California regulators want to spend billions to save a few drops

Hydrologists measure large amounts of water in acre-feet — an acre of water one-foot deep, or 326,000 gallons.

In an average year, 200 million acre-feet of water fall on California as rain or snow. The vast majority of it sinks into the ground or evaporates, but about a third of it finds its way into rivers. Half of that will eventually flow into the Pacific Ocean.

That leaves approximately 35-40 million acre-feet for human use, with three-quarters being applied to fields and orchards to support the state’s agricultural output, and the remaining quarter — 9-10 million acre-feet — being used for household, commercial and industrial purposes.

In other words, nearly 39 million Californians wind up using about 5% of the original precipitation to water their lawns, bathe themselves, operate toilets and cook their food.

That number is important because it is such a tiny amount, even though the state’s perennial household water conservation programs imply that taking fewer showers or reducing lawn watering will somehow solve the state’s water problems.
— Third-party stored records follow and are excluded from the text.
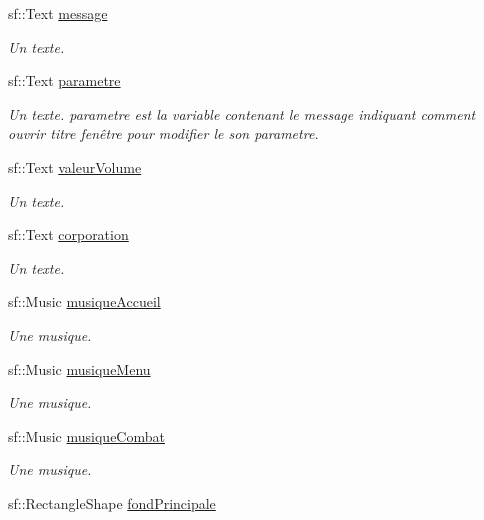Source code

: \begin{DoxyCompactItemize}
sf\+::\+Text \hyperlink{class_s_f_m_l_menu_a033a42111a787bd3a7ed6d4d80c91549}{message}
\begin{DoxyCompactList}\small\item\em Un texte. \end{DoxyCompactList}\item 
\mbox{\label{class_s_f_m_l_menu_aebf86410da0db7889e4407f9fb54acf0}} 
sf\+::\+Text \hyperlink{class_s_f_m_l_menu_aebf86410da0db7889e4407f9fb54acf0}{parametre}
\begin{DoxyCompactList}\small\item\em Un texte. parametre est la variable contenant le message indiquant comment ouvrir titre fenêtre pour modifier le son parametre. \end{DoxyCompactList}\item 
sf\+::\+Text \hyperlink{class_s_f_m_l_menu_a3c651e4b2621b63100ac8fa314c914c6}{valeur\+Volume}
\begin{DoxyCompactList}\small\item\em Un texte. \end{DoxyCompactList}\item 
sf\+::\+Text \hyperlink{class_s_f_m_l_menu_ab363a837f8b4f25245e873cd8e87f840}{corporation}
\begin{DoxyCompactList}\small\item\em Un texte. \end{DoxyCompactList}\item 
sf\+::\+Music \hyperlink{class_s_f_m_l_menu_a5aebf65ce7c0123958599f7548498d7c}{musique\+Accueil}
\begin{DoxyCompactList}\small\item\em Une musique. \end{DoxyCompactList}\item 
sf\+::\+Music \hyperlink{class_s_f_m_l_menu_abd6e2853990633fea892fced6bdf60d8}{musique\+Menu}
\begin{DoxyCompactList}\small\item\em Une musique. \end{DoxyCompactList}\item 
sf\+::\+Music \hyperlink{class_s_f_m_l_menu_aa14d92454f208cac3d46c1241f9ca957}{musique\+Combat}
\begin{DoxyCompactList}\small\item\em Une musique. \end{DoxyCompactList}\item 
sf\+::\+Rectangle\+Shape \hyperlink{class_s_f_m_l_menu_a233057a68d8e183daff723e7ccd33077}{fond\+Principale}

\end{DoxyCompactItemize}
The ludicrous nature of those propagandistic appeals is quite evident in the state Water Resources Control Board’s new plan to force local water agencies into cutting household water use even more, no matter the multibillion-dollar cost, and with penalties if they fail to meet quotas.

The water board says the plan, which was authorized by the Legislature in 2018, would reduce household use by 440,000 acre-feet a year when fully implemented. That would be about 5% of current use, which is only about 5% of average precipitation — scarcely a drop in the bucket.

The plan is drawing some well-reasoned criticism from two independent observers, the Legislative Analyst Office, an arm of the Legislature, and the Public Policy Institute of California, the state’s premier think tank.

The LAO, in a report to the Legislature, said the plan “will create challenges for water suppliers in several key ways, in many cases without compelling justifications.”

In essence, the LAO said, local water agencies would have to jump through the state’s hoops by spending billions of dollars for a tiny reduction in overall water use that could have an adverse impact on low-income families.